* Task to complete *
If a line in the entries contains the word "lifters", list it.

* Data records *
____
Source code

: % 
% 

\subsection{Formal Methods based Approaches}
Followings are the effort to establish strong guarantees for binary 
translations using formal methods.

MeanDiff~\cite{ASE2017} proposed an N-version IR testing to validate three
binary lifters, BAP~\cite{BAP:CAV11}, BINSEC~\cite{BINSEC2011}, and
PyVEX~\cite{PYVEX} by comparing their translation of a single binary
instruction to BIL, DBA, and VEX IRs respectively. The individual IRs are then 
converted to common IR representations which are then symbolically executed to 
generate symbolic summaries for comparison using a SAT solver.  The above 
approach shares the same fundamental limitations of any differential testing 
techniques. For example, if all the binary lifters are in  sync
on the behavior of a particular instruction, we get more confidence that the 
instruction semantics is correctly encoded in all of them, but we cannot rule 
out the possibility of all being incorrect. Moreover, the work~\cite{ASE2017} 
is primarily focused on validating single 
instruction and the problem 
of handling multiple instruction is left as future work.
____
* Written solution *
binary lifters, BAP~\cite{BAP:CAV11}, BINSEC~\cite{BINSEC2011}, and
techniques. For example, if all the binary lifters are in  sync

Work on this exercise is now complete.